Infine, gli energivori beneficiano anche dell’esenzione totale di alcune componenti tariffarie a copertura degli oneri generali di sistema (i cosiddetti ASOS, oneri per il supporto delle fonti rinnovabili) per un totale di circa 1,1 miliardi di euro.
Per il 2025 sono previste misure ulteriori per gli energivori che, sommate a quelle già descritte, potrebbero portare il prezzo finale per queste imprese a valori confrontabili con quelli della Spagna e molto più vicini a quelli di Germania e Francia.
Tra le misure citate c’è ad esempio Energy Release 2.0, rivolto alle imprese a forte consumo di energia elettrica che potranno godere di prezzi competitivi a fronte dell’impegno a installare nuova capacità rinnovabile da realizzare in tre anni.
Guardando agli altri Paesi, i transalpini rimangono comunque i primi della classe, e il motivo è che sfruttano la maggiore presenza di energia nucleare. Detto che su questa tecnologia l’Italia ha in animo di recuperare il gap creatosi negli ultimi anni, ma ci vorrà tempo, c’è un altro modo per riequilibrare il mix di produzione energetica: una maggiore penetrazione delle rinnovabili contribuirebbe a ridurre il prezzo dell’energia.
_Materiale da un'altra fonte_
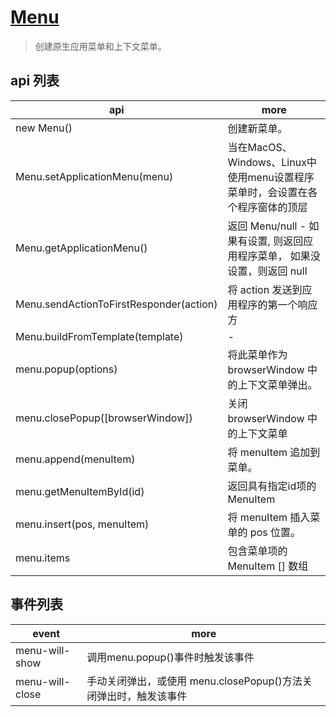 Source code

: # [Menu](https://www.electronjs.cn/docs/api/menu)

> 创建原生应用菜单和上下文菜单。

## api 列表

| api                                     | more                                                                          |
| --------------------------------------- | ----------------------------------------------------------------------------- |
| new Menu()                              | 创建新菜单。                                                                  |
| Menu.setApplicationMenu(menu)           | 当在MacOS、Windows、Linux中使用menu设置程序菜单时，会设置在各个程序窗体的顶层 |
| Menu.getApplicationMenu()               | 返回 Menu/null - 如果有设置, 则返回应用程序菜单， 如果没设置，则返回 null     |
| Menu.sendActionToFirstResponder(action) | 将 action 发送到应用程序的第一个响应方                                        |
| Menu.buildFromTemplate(template)        | -                                                                             |
| menu.popup(options)                     | 将此菜单作为 browserWindow 中的上下文菜单弹出。                               |
| menu.closePopup([browserWindow])        | 关闭  browserWindow  中的上下文菜单                                           |
| menu.append(menuItem)                   | 将  menuItem  追加到菜单。                                                    |
| menu.getMenuItemById(id)                | 返回具有指定id项的MenuItem                                                    |
| menu.insert(pos, menuItem)              | 将  menuItem  插入菜单的  pos  位置。                                         |
| menu.items                              | 包含菜单项的  MenuItem []  数组                                               |

## 事件列表

| event           | more                                                             |
| --------------- | ---------------------------------------------------------------- |
| menu-will-show  | 调用menu.popup()事件时触发该事件                                 |
| menu-will-close | 手动关闭弹出，或使用 menu.closePopup()方法关闭弹出时，触发该事件 | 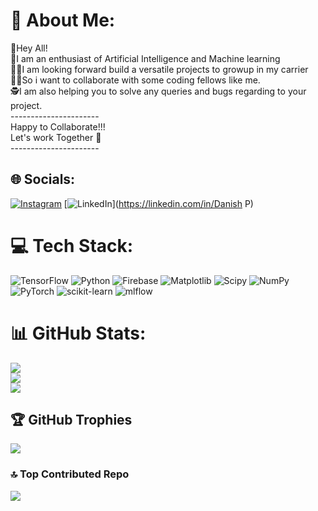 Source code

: # 💫 About Me:
👋Hey All!<br>🧠I am an enthusiast of Artificial Intelligence and Machine learning<br>👨‍💻I am looking forward build a versatile projects to growup in my carrier<br>🧑‍💻So i want to collaborate with some coding fellows like me.<br>🕵️I am also helping you to solve any queries and bugs regarding to your project.<br>----------------------<br>Happy to Collaborate!!!<br>Let's work Together 🤝<br>----------------------


## 🌐 Socials:
[![Instagram](https://img.shields.io/badge/Instagram-%23E4405F.svg?logo=Instagram&logoColor=white)](https://instagram.com/danishthestoryteller) [![LinkedIn](https://img.shields.io/badge/LinkedIn-%230077B5.svg?logo=linkedin&logoColor=white)](https://linkedin.com/in/Danish P) 

# 💻 Tech Stack:
![TensorFlow](https://img.shields.io/badge/TensorFlow-%23FF6F00.svg?style=for-the-badge&logo=TensorFlow&logoColor=white) ![Python](https://img.shields.io/badge/python-3670A0?style=for-the-badge&logo=python&logoColor=ffdd54) ![Firebase](https://img.shields.io/badge/firebase-a08021?style=for-the-badge&logo=firebase&logoColor=ffcd34) ![Matplotlib](https://img.shields.io/badge/Matplotlib-%23ffffff.svg?style=for-the-badge&logo=Matplotlib&logoColor=black) ![Scipy](https://img.shields.io/badge/SciPy-%230C55A5.svg?style=for-the-badge&logo=scipy&logoColor=%white) ![NumPy](https://img.shields.io/badge/numpy-%23013243.svg?style=for-the-badge&logo=numpy&logoColor=white) ![PyTorch](https://img.shields.io/badge/PyTorch-%23EE4C2C.svg?style=for-the-badge&logo=PyTorch&logoColor=white) ![scikit-learn](https://img.shields.io/badge/scikit--learn-%23F7931E.svg?style=for-the-badge&logo=scikit-learn&logoColor=white) ![mlflow](https://img.shields.io/badge/mlflow-%23d9ead3.svg?style=for-the-badge&logo=numpy&logoColor=blue)
# 📊 GitHub Stats:
![](https://github-readme-stats.vercel.app/api?username=Danish1923&theme=dark&hide_border=false&include_all_commits=false&count_private=false)<br/>
![](https://nirzak-streak-stats.vercel.app/?user=Danish1923&theme=dark&hide_border=false)<br/>
![](https://github-readme-stats.vercel.app/api/top-langs/?username=Danish1923&theme=dark&hide_border=false&include_all_commits=false&count_private=false&layout=compact)

## 🏆 GitHub Trophies
![](https://github-profile-trophy.vercel.app/?username=Danish1923&theme=radical&no-frame=false&no-bg=true&margin-w=4)

### 🔝 Top Contributed Repo
![](https://github-contributor-stats.vercel.app/api?username=Danish1923&limit=5&theme=dark&combine_all_yearly_contributions=true)

<!-- Proudly created with GPRM ( https://gprm.itsvg.in ) -->
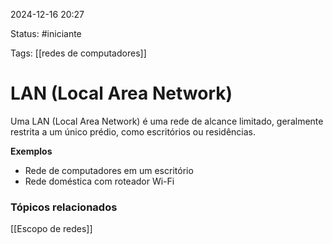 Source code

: 
2024-12-16 20:27

Status: #iniciante

Tags: [[redes de computadores]]


# LAN (Local Area Network)

Uma LAN (Local Area Network) é uma rede de alcance limitado, geralmente restrita a um único prédio, como escritórios ou residências.

**Exemplos** 
-  Rede de computadores em um escritório 
-  Rede doméstica com roteador Wi-Fi
### Tópicos relacionados

[[Escopo de redes]]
Lo ha detto chiaro e tondo un altro esperto di mercato come Renato Mazzoncini, ad di A2A, riferendosi in particolare al settore idroelettrico, che potrebbe essere sfruttato meglio, con investimenti per ammodernare gli impianti. “Se non ci fossero le gare e si procedesse con la riassegnazione attraverso un accordo tra Regioni e operatori, si libererebbero velocemente investimenti per 15 miliardi”.
Se questo approccio è quello vincente, l’Italia dovrebbe lavorare a testa bassa per valorizzare le rinnovabili, semplificando i processi autorizzativi sia per la realizzazione di nuovi impianti, sia per favorire gli investimenti nel revamping di quelli già esistenti in modo da aumentare la loro capacità produttiva.
Si tratta in molti casi di interventi a costo zero che però garantirebbero benefici a tutto il Paese, che si tratti di piccoli consumatori o di aziende industriali. L’importante, come ha esortato Macron, è fare in fretta.